The amino acid profiles of chestnut rose juice were measured using an automatic amino acid analyser (proline content was determined at a wavelength of 440 nm; other amino acid contents were detected at a wavelength of 570 nm). Fifteen amino acids were detected, six of which (threonine, valine, isoleucine, leucine, phenylalanine, lysine) were essential and accounted for 11.50% and 12.27% of the total amino acids in samples G and B, respectively. An amount of 12 amino acids, including threonine, serine, alanine, valine, isoleucine, leucine, tyrosine, phenylalanine, histidine, proline, and especially arginine and glutamic acid, were significantly decreased by OFM feeding, but the amounts of aspartate and lysine were almost unchanged (Figure 2). Therefore, the increased bitterness of the chestnut rose juice may be attributed to decreased umami amino acid content (such as arginine and glutamate), an increased proportion of bitter amino acids (such as histidine, isoleucine, tyrosine, phenylalanine, valine, leucine, etc.), And an increased proportion of bitter amino acids (such as histidine, isoleucine, tyrosine, phenylalanine, valine, leucine, etc.).

2.4. Effects of OFM Feeding on Metabolites in Chestnut Rose Juice

2.4.1. Nontargeted Metabolomics Analysis

Furthermore, to investigate the changes in flavour and in the characteristic substances in chestnut rose juice from fruits subjected to OFM feeding stress, nontargeted metabolomics based on LC-QTOF were performed to analyse metabolite changes in sample G and sample B. A total of 3898 metabolites were identified, 2398 of which were detected in positive ion mode, and 1500 of which were detected in negative ion mode.

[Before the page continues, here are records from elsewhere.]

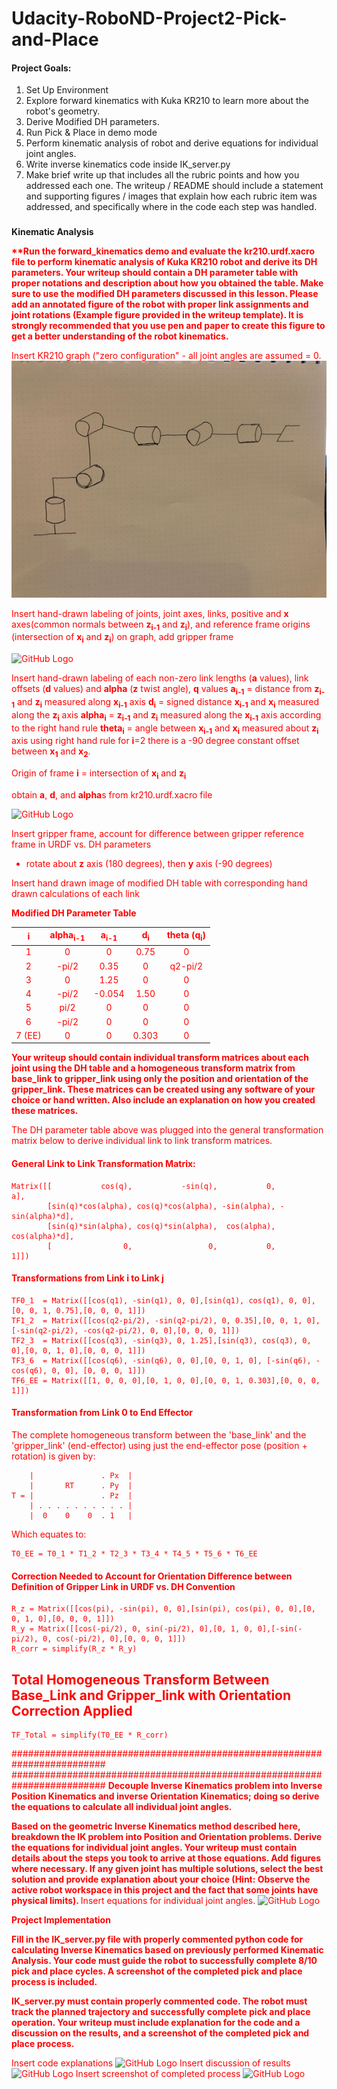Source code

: # **Udacity-RoboND-Project2-Pick-and-Place**


#### **Project Goals:**

 1. Set Up Environment
 2. Explore forward kinematics with Kuka KR210 to learn more about the robot's geometry.
 3. Derive Modified DH parameters.
 4. Run Pick & Place in demo mode
 5. Perform kinematic analysis of robot and derive equations for individual joint angles.
 6. Write inverse kinematics code inside IK_server.py
 7. Make brief write up that includes all the rubric points and how you addressed each one.  The writeup / README should include a statement and supporting figures / images that explain how each rubric item was addressed, and specifically where in the code each step was handled. 

###
**Kinematic Analysis**

<font color="red">
<strong> 
**Run the forward_kinematics demo and evaluate the kr210.urdf.xacro file to perform kinematic analysis of Kuka KR210 robot and derive its DH parameters.  Your writeup should contain a DH parameter table with proper notations and description about how you obtained the table. Make sure to use the modified DH parameters discussed in this lesson. Please add an annotated figure of the robot with proper link assignments and joint rotations (Example figure provided in the writeup template). It is strongly recommended that you use pen and paper to create this figure to get a better understanding of the robot kinematics.
</strong>

Insert KR210 graph ("zero configuration" - all joint angles are assumed = 0.
![Kuka KR210 Graph](/images/IMG_0084%20(2).jpg)

Insert hand-drawn labeling of joints, joint axes, links, positive and <strong>x</strong> axes(common normals between <strong>z<sub>i-1</sub></strong> and <strong>z<sub>i</sub></strong>), and reference frame origins (intersection of <strong>x<sub>i</sub></strong> and <strong>z<sub>i</sub></strong>) on graph, add gripper frame

![GitHub Logo](/images/logo.png)

Insert hand-drawn labeling of each non-zero link lengths (<strong>a</strong> values), link offsets (<strong>d</strong> values) and <strong>alpha</strong> (<strong>z</strong> twist angle), <strong>q</strong> values
  <strong>a<sub>i-1</sub></strong> = distance from <strong>z<sub>i-1</sub></strong> and <strong>z<sub>i</sub></strong> measured along <strong>x<sub>i-1</sub></strong> axis
  <strong>d<sub>i</sub></strong> = signed distance <strong>x<sub>i-1</sub></strong> and <strong>x<sub>i</sub></strong> measured along the <strong>z<sub>i</sub></strong> axis
 <strong>alpha<sub>i</sub></strong> = <strong>z<sub>i-1</sub></strong> and <strong>z<sub>i</sub></strong> measured along the <strong>x<sub>i-1</sub></strong> axis according to the right hand rule
 <strong>theta<sub>i</sub></strong> = angle between <strong>x<sub>i-1</sub></strong> and <strong>x<sub>i</sub></strong> measured about <strong>z<sub>i</sub></strong> axis using right hand rule
    for <strong>i</strong>=2 there is a -90 degree constant offset between <strong>x<sub>1</sub></strong> and <strong>x<sub>2</sub></strong>.

Origin of frame **i** = intersection of **x<sub>i</sub>** and **z<sub>i</sub>**

  obtain <strong>a</strong>, <strong>d</strong>, and <strong>alpha</strong>s from kr210.urdf.xacro file

![GitHub Logo](/images/logo.png)

Insert gripper frame, account for difference between gripper reference frame in URDF vs. DH parameters
 - rotate about <strong>z</strong> axis (180 degrees), then <strong>y</strong> axis (-90 degrees)

Insert hand drawn image of modified DH table with corresponding hand drawn calculations of each link

<strong>Modified DH Parameter Table</strong>

**i** | **alpha<sub>i-1</sub>** | **a<sub>i-1</sub>** | **d<sub>i</sub>** | **theta (q<sub>i</sub>)**
:--: | :-----: | :-: | :-: | :-----:
1 | 0 | 0 | 0.75 | 0
2 | -pi/2 | 0.35 | 0 | q2-pi/2
3 | 0 | 1.25 | 0 | 0
4 | -pi/2 | -0.054 | 1.50 | 0
5 | pi/2 | 0 | 0 | 0
6 | -pi/2 | 0 | 0 | 0
7 (EE) | 0 | 0 | 0.303 | 0 

<strong>
Your writeup should contain individual transform matrices about each joint using the DH table and a homogeneous transform matrix from base_link to gripper_link using only the position and orientation of the gripper_link. These matrices can be created using any software of your choice or hand written. Also include an explanation on how you created these matrices.  
 </strong>

The DH parameter table above was plugged into the general transformation matrix below to derive individual link to link transform matrices.

#### General Link to Link Transformation Matrix:
    Matrix([[           cos(q),           -sin(q),           0,             a],  
            [sin(q)*cos(alpha), cos(q)*cos(alpha), -sin(alpha), -sin(alpha)*d],
            [sin(q)*sin(alpha), cos(q)*sin(alpha),  cos(alpha),  cos(alpha)*d],  
            [                0,                 0,           0,             1]])  

#### Transformations from Link i to Link j
    TF0_1  = Matrix([[cos(q1), -sin(q1), 0, 0],[sin(q1), cos(q1), 0, 0],[0, 0, 1, 0.75],[0, 0, 0, 1]])  
    TF1_2  = Matrix([[cos(q2-pi/2), -sin(q2-pi/2), 0, 0.35],[0, 0, 1, 0],[-sin(q2-pi/2), -cos(q2-pi/2), 0, 0],[0, 0, 0, 1]])  
    TF2_3  = Matrix([[cos(q3), -sin(q3), 0, 1.25],[sin(q3), cos(q3), 0, 0],[0, 0, 1, 0],[0, 0, 0, 1]])  
    TF3_6  = Matrix([[cos(q6), -sin(q6), 0, 0],[0, 0, 1, 0], [-sin(q6), -cos(q6), 0, 0], [0, 0, 0, 1]])  
    TF6_EE = Matrix([[1, 0, 0, 0],[0, 1, 0, 0],[0, 0, 1, 0.303],[0, 0, 0, 1]])  

#### Transformation from Link 0 to End Effector

The complete homogeneous transform between the 'base_link' and the 'gripper_link' (end-effector) using just the end-effector pose (position + rotation) is given by:

        |               . Px  |
        |       RT      . Py  |
    T = |               . Pz  |
        | . . . . . . . . . . |
        |  0    0    0  . 1   |

Which equates to:

    T0_EE = T0_1 * T1_2 * T2_3 * T3_4 * T4_5 * T5_6 * T6_EE  

#### Correction Needed to Account for Orientation Difference between Definition of Gripper Link in URDF vs. DH Convention
    R_z = Matrix([[cos(pi), -sin(pi), 0, 0],[sin(pi), cos(pi), 0, 0],[0, 0, 1, 0],[0, 0, 0, 1]])  
    R_y = Matrix([[cos(-pi/2), 0, sin(-pi/2), 0],[0, 1, 0, 0],[-sin(-pi/2), 0, cos(-pi/2), 0],[0, 0, 0, 1]])  
    R_corr = simplify(R_z * R_y)  

## Total Homogeneous Transform Between Base_Link and Gripper_link with Orientation Correction Applied
    TF_Total = simplify(T0_EE * R_corr)  

#########################################################################
#########################################################################
<strong>
Decouple Inverse Kinematics problem into Inverse Position Kinematics and inverse Orientation Kinematics; doing so derive the equations to calculate all individual joint angles.
 
Based on the geometric Inverse Kinematics method described here, breakdown the IK problem into Position and Orientation problems. Derive the equations for individual joint angles. Your writeup must contain details about the steps you took to arrive at those equations. Add figures where necessary. If any given joint has multiple solutions, select the best solution and provide explanation about your choice (Hint: Observe the active robot workspace in this project and the fact that some joints have physical limits).
</strong>
Insert equations for individual joint angles.
![GitHub Logo](/images/logo.png)

<strong>
Project Implementation
 
Fill in the IK_server.py file with properly commented python code for calculating Inverse Kinematics based on previously performed Kinematic Analysis. Your code must guide the robot to successfully complete 8/10 pick and place cycles. A screenshot of the completed pick and place process is included.
 
IK_server.py must contain properly commented code. The robot must track the planned trajectory and successfully complete pick and place operation. Your writeup must include explanation for the code and a discussion on the results, and a screenshot of the completed pick and place process.
</strong>

Insert code explanations
![GitHub Logo](/images/logo.png)
Insert discussion of results
![GitHub Logo](/images/logo.png)
Insert screenshot of completed process
![GitHub Logo](/images/logo.png)
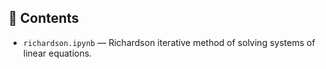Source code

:## 📙 Contents
- `richardson.ipynb` — Richardson iterative method of solving systems of linear equations.
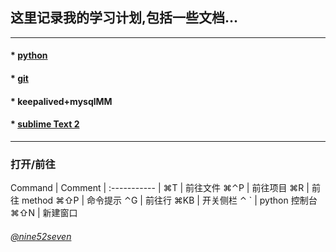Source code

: ## 这里记录我的学习计划,包括一些文档...
---

#### * [python](https://github.com/chaing/Learning/blob/master/python.md)
   
#### * [git](https://github.com/chaing/Learning/blob/master/git.md)
 
#### * keepalived+mysqlMM

#### * [sublime Text 2](https://github.com/chaing/Learning/blob/master/Sublime%20Text%202%20%E5%AE%9E%E7%94%A8%E5%BF%AB%E6%8D%B7%E9%94%AE[Mac%20OS%20X])

---

### 打开/前往

Command | Comment |
:----------- | 
⌘T           | 前往文件
⌘⌃P          | 前往项目
⌘R           | 前往 method
⌘⇧P          | 命令提示
⌃G           | 前往行
⌘KB          | 开关侧栏
⌃ `          | python 控制台
⌘⇧N          | 新建窗口

###### [@nine52seven](https://twitter.com/nine52seven)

In this study, FC ≥ 1 (upregulated), FC ≤ 0.5 (downregulated), VIP ≥ 1, and p < 0.05 were set as screening conditions. A total of 426 differential metabolites were identified, including 130 in positive ion mode and 296 in negative ion mode. The identified metabolites were mainly enriched in amino acid metabolism, biosynthesis of other secondary metabolites, and metabolism of terpenes and polyketones. These metabolites may represent the material basis of the chestnut rose juice quality reduction following OFM feeding.

2.4.2. Principal Component Analysis (PCA)

Principal component analysis (PCA) of samples G and B was performed before the differential metabolite analysis. The results showed that there was a high degree of differentiation between the two samples in the positive and negative ion modes (Figure S2). OPLS-DA also showed that there was a large degree of separation between sample G and sample B in positive and negative ion modes. The prediction parameters of the evaluation model include R2X, R2Y, and Q2Y, where R2 represents the interpretability of the model variable, and Q2 represents the predictability of the model. (R2X = 0.934, R2Y = 0.998, Q2Y = 0.958 in positive ion mode, R2X = 0.958, R2Y = 1 in negative ion mode; Q2Y = 0.999), indicating a significant difference in metabolites in the two samples (Figure 3). The permutation test of the OPLS-DA model demonstrated that there was high independence between the training set and the test set, indicating that the OPLS-DA model was reliable (Figure S3).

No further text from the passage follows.